[The Metal Monster by A. Merritt]@TWC D-Link bookThe Metal Monster CHAPTER V 1/26
CHAPTER V.THE SMITING THING. Silently we looked at each other, and silently we passed out of the courtyard.
The dread was heavy upon me.
The twilight was stealing upon the close-clustered peaks.
Another hour, and their amethyst-and-purple mantles would drop upon them; snowfields and glaciers sparkle out in irised beauty; nightfall. As I gazed upon them I wondered to what secret place within their brooding immensities the little metal mysteries had fled.

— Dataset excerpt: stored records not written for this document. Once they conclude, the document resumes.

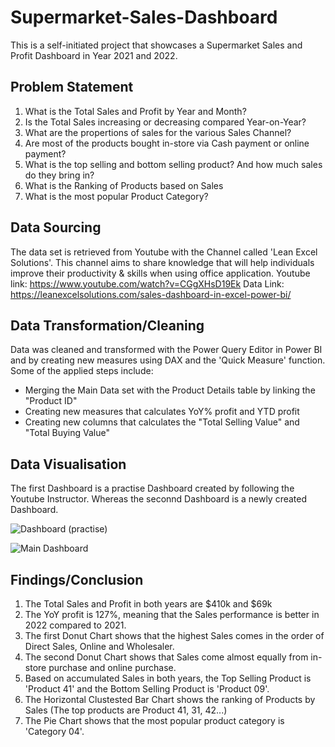 # Supermarket-Sales-Dashboard
This is a self-initiated project that showcases a Supermarket Sales and Profit Dashboard in Year 2021 and 2022.

## Problem Statement
1. What is the Total Sales and Profit by Year and Month?
2. Is the Total Sales increasing or decreasing compared Year-on-Year? 
3. What are the propertions of sales for the various Sales Channel?
4. Are most of the products bought in-store via Cash payment or online payment?
5. What is the top selling and bottom selling product? And how much sales do they bring in?
6. What is the Ranking of Products based on Sales
7. What is the most popular Product Category?

## Data Sourcing
The data set is retrieved from Youtube with the Channel called 'Lean Excel Solutions'. This channel aims to share knowledge that will help individuals improve their productivity & skills when using office application.
Youtube link: https://www.youtube.com/watch?v=CGgXHsD19Ek
Data Link: https://leanexcelsolutions.com/sales-dashboard-in-excel-power-bi/

## Data Transformation/Cleaning
Data was cleaned and transformed with the Power Query Editor in Power BI and by creating new measures using DAX and the 'Quick Measure' function. Some of the applied steps include:
* Merging the Main Data set with the Product Details table by linking the "Product ID"
* Creating new measures that calculates YoY% profit and YTD profit
* Creating new columns that calculates the "Total Selling Value" and "Total Buying Value"

## Data Visualisation

The first Dashboard is a practise Dashboard created by following the Youtube Instructor. Whereas the seconnd Dashboard is a newly created Dashboard.

![Dashboard (practise)](https://github.com/VizCreation/Supermarket-Sales-Dashboard/assets/157504708/0b9c1bee-4101-4dc6-9b97-21fa5b56f582)


![Main Dashboard](https://github.com/VizCreation/Supermarket-Sales-Dashboard/assets/157504708/7a744104-939f-45ae-987b-e59be3dfd21e)


## Findings/Conclusion
1. The Total Sales and Profit in both years are $410k and $69k
2. The YoY profit is 127%, meaning that the Sales performance is better in 2022 compared to 2021.
3. The first Donut Chart shows that the highest Sales comes in the order of Direct Sales, Online and Wholesaler.
4. The second Donut Chart shows that Sales come almost equally from in-store purchase and online purchase.
5. Based on accumulated Sales in both years, the Top Selling Product is 'Product 41' and the Bottom Selling Product is 'Product 09'.
6. The Horizontal Clustested Bar Chart shows the ranking of Products by Sales (The top products are Product 41, 31, 42...)
7. The Pie Chart shows that the most popular product category is 'Category 04'.
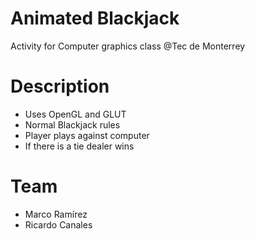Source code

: Animated Blackjack
======
Activity for Computer graphics class @Tec de Monterrey

# Description
* Uses OpenGL and GLUT
* Normal Blackjack rules
* Player plays against computer
* If there is a tie dealer wins

# Team
* Marco Ramírez
* Ricardo Canales
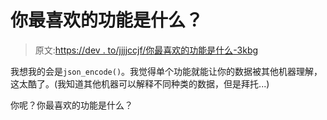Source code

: # 你最喜欢的功能是什么？

> 原文:[https://dev . to/jjjjccjf/你最喜欢的功能是什么-3kbg](https://dev.to/jjjjcccjjf/what-is-your-favourite-function-3kbg)

我想我的会是`json_encode()`。我觉得单个功能就能让你的数据被其他机器理解，这太酷了。(我知道其他机器可以解释不同种类的数据，但是拜托...)

你呢？你最喜欢的功能是什么？
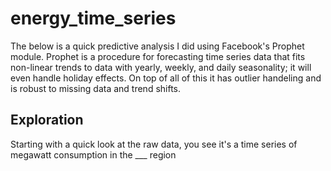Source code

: # energy_time_series

The below is a quick predictive analysis I did using Facebook's Prophet module. Prophet is a procedure for forecasting time series data that fits non-linear trends to data with yearly, weekly, and daily seasonality; it will even handle holiday effects. On top of all of this it has outlier handeling and is robust to missing data and trend shifts. 


## Exploration 

Starting with a quick look at the raw data, you see it's a time series of megawatt consumption in the ___ region 



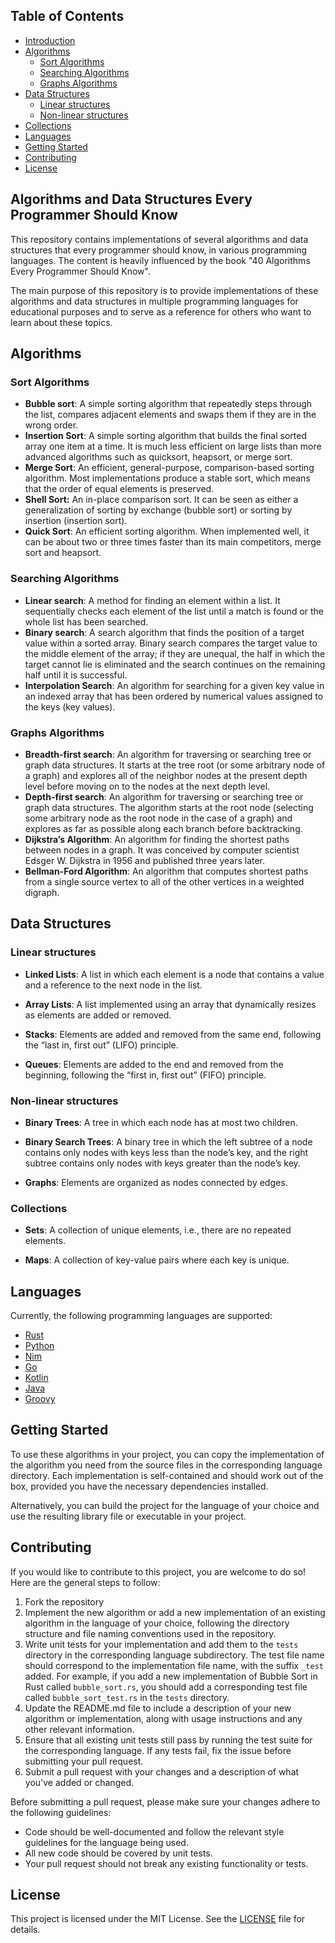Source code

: ## Table of Contents

- [Introduction](#algorithms-and-data-structures-every-programmer-should-know)
- [Algorithms](#algorithms)
  - [Sort Algorithms](#sort-algorithms)
  - [Searching Algorithms](#searching-algorithms)
  - [Graphs Algorithms](#graphs-lgorithms)
- [Data Structures](#data-structures)
  - [Linear structures](#linear-structures)
  - [Non-linear structures](#non-linear-structures)
- [Collections](#collections)
- [Languages](#languages)
- [Getting Started](#getting-started)
- [Contributing](#contributing)
- [License](#license)

## Algorithms and Data Structures Every Programmer Should Know

This repository contains implementations of several algorithms and data structures that every programmer should know, in various programming languages. The content is heavily influenced by the book "40 Algorithms Every Programmer Should Know".

The main purpose of this repository is to provide implementations of these algorithms and data structures in multiple programming languages for educational purposes and to serve as a reference for others who want to learn about these topics.

## Algorithms

### Sort Algorithms

- **Bubble sort**: A simple sorting algorithm that repeatedly steps through the list, compares adjacent elements and swaps them if they are in the wrong order.
- **Insertion Sort**: A simple sorting algorithm that builds the final sorted array one item at a time. It is much less efficient on large lists than more advanced algorithms such as quicksort, heapsort, or merge sort.
- **Merge Sort**: An efficient, general-purpose, comparison-based sorting algorithm. Most implementations produce a stable sort, which means that the order of equal elements is preserved.
- **Shell Sort:** An in-place comparison sort. It can be seen as either a generalization of sorting by exchange (bubble sort) or sorting by insertion (insertion sort).
- **Quick Sort**: An efficient sorting algorithm. When implemented well, it can be about two or three times faster than its main competitors, merge sort and heapsort.

### Searching Algorithms

- **Linear search**: A method for finding an element within a list. It sequentially checks each element of the list until a match is found or the whole list has been searched.
- **Binary search**: A search algorithm that finds the position of a target value within a sorted array. Binary search compares the target value to the middle element of the array; if they are unequal, the half in which the target cannot lie is eliminated and the search continues on the remaining half until it is successful.
- **Interpolation Search**: An algorithm for searching for a given key value in an indexed array that has been ordered by numerical values assigned to the keys (key values).

### Graphs Algorithms

- **Breadth-first search**: An algorithm for traversing or searching tree or graph data structures. It starts at the tree root (or some arbitrary node of a graph) and explores all of the neighbor nodes at the present depth level before moving on to the nodes at the next depth level.
- **Depth-first search**: An algorithm for traversing or searching tree or graph data structures. The algorithm starts at the root node (selecting some arbitrary node as the root node in the case of a graph) and explores as far as possible along each branch before backtracking.
- **Dijkstra’s Algorithm**: An algorithm for finding the shortest paths between nodes in a graph. It was conceived by computer scientist Edsger W. Dijkstra in 1956 and published three years later.
- **Bellman-Ford Algorithm**: An algorithm that computes shortest paths from a single source vertex to all of the other vertices in a weighted digraph.

## Data Structures

### Linear structures

- **Linked Lists**: A list in which each element is a node that contains a value and a reference to the next node in the list.

- **Array Lists**: A list implemented using an array that dynamically resizes as elements are added or removed.

- **Stacks**: Elements are added and removed from the same end, following the “last in, first out” (LIFO) principle.

- **Queues**: Elements are added to the end and removed from the beginning, following the “first in, first out” (FIFO) principle.

### Non-linear structures

- **Binary Trees**: A tree in which each node has at most two children.

- **Binary Search Trees**: A binary tree in which the left subtree of a node contains only nodes with keys less than the node’s key, and the right subtree contains only nodes with keys greater than the node’s key.

- **Graphs**: Elements are organized as nodes connected by edges.

### Collections

- **Sets**: A collection of unique elements, i.e., there are no repeated elements.

- **Maps**: A collection of key-value pairs where each key is unique.

## Languages

Currently, the following programming languages are supported:

- [Rust](rust)
- [Python](python)
- [Nim](nim)
- [Go](go)
- [Kotlin](kotlin)
- [Java](java)
- [Groovy](groovy)

## Getting Started

To use these algorithms in your project, you can copy the implementation of the algorithm you need from the source files in the corresponding language directory. Each implementation is self-contained and should work out of the box, provided you have the necessary dependencies installed.

Alternatively, you can build the project for the language of your choice and use the resulting library file or executable in your project.

## Contributing

If you would like to contribute to this project, you are welcome to do so! Here are the general steps to follow:

1. Fork the repository
2. Implement the new algorithm or add a new implementation of an existing algorithm in the language of your choice, following the directory structure and file naming conventions used in the repository.
3. Write unit tests for your implementation and add them to the `tests` directory in the corresponding language subdirectory. The test file name should correspond to the implementation file name, with the suffix `_test` added. For example, if you add a new implementation of Bubble Sort in Rust called `bubble_sort.rs`, you should add a corresponding test file called `bubble_sort_test.rs` in the `tests` directory.
4. Update the README.md file to include a description of your new algorithm or implementation, along with usage instructions and any other relevant information.
5. Ensure that all existing unit tests still pass by running the test suite for the corresponding language. If any tests fail, fix the issue before submitting your pull request.
6. Submit a pull request with your changes and a description of what you've added or changed.

Before submitting a pull request, please make sure your changes adhere to the following guidelines:

- Code should be well-documented and follow the relevant style guidelines for the language being used.
- All new code should be covered by unit tests.
- Your pull request should not break any existing functionality or tests.

## License

This project is licensed under the MIT License. See the [LICENSE](LICENSE) file for details.
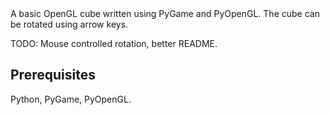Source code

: <snippet>
  <content><![CDATA[
# ${1:CubeSim}

A basic OpenGL cube written using PyGame and PyOpenGL. The cube can be rotated using arrow keys.

TODO: Mouse controlled rotation, better README.

## Prerequisites

Python, PyGame, PyOpenGL.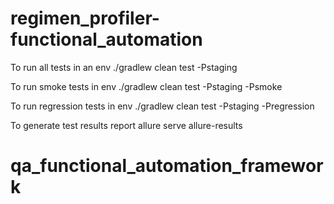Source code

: # regimen_profiler-functional_automation

To run all tests in an env ./gradlew clean test -Pstaging

To run smoke tests in env ./gradlew clean test -Pstaging -Psmoke  

To run regression tests in env ./gradlew clean test -Pstaging -Pregression

To generate test results report allure serve allure-results
# qa_functional_automation_framework
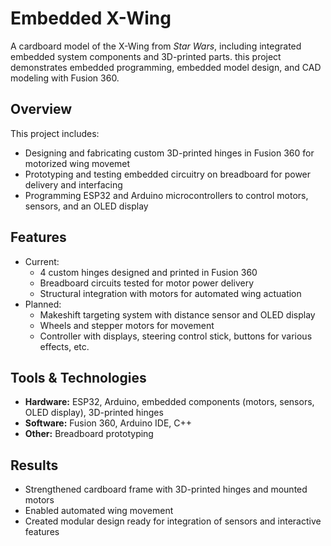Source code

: # Embedded X-Wing

A cardboard model of the X-Wing from *Star Wars*, including integrated embedded system components and 3D-printed parts. this project demonstrates embedded programming, embedded model design, and CAD modeling with Fusion 360.

## Overview
This project includes:
- Designing and fabricating custom 3D-printed hinges in Fusion 360 for motorized wing movemet
- Prototyping and testing embedded circuitry on breadboard for power delivery and interfacing
- Programming ESP32 and Arduino microcontrollers to control motors, sensors, and an OLED display

## Features
- Current:
  - 4 custom hinges designed and printed in Fusion 360
  - Breadboard circuits tested for motor power delivery
  - Structural integration with motors for automated wing actuation
- Planned:
  - Makeshift targeting system with distance sensor and OLED display
  - Wheels and stepper motors for movement
  - Controller with displays, steering control stick, buttons for various effects, etc.

## Tools & Technologies
- **Hardware:** ESP32, Arduino, embedded components (motors, sensors, OLED display), 3D-printed hinges
- **Software:** Fusion 360, Arduino IDE, C++
- **Other:** Breadboard prototyping

## Results
- Strengthened cardboard frame with 3D-printed hinges and mounted motors
- Enabled automated wing movement
- Created modular design ready for integration of sensors and interactive features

And to what myriads, it might be, of their kind? And these hidden hordes--of what shapes were they? Of what powers? Small like these, or--or-- Quick on the screen of my mind flashed two pictures, side by side--the little four-rayed print in the great dust of the crumbling ruin and its colossal twin on the breast of the poppied valley. I turned aside, crept through the shattered portal and looked over the haunted hollow. Unbelieving, I rubbed my eyes; then leaped to the very brim of the bowl. A lark had risen from the roof of one of the shattered heaps and had flown caroling up into the shadowy sky. A flock of the little willow warblers flung themselves across the valley, scolding and gossiping; a hare sat upright in the middle of the ancient roadway. The valley itself lay serenely under the ambering light, smiling, peaceful--emptied of horror! I dropped over the side, walked cautiously down the road up which but an hour or so before we had struggled so desperately; paced farther and farther with an increasing confidence and a growing wonder. Gone was that soul of loneliness; vanished the whirlpool of despair that had striven to drag us down to death. The bowl was nothing but a quiet, smiling lovely little hollow in the hills.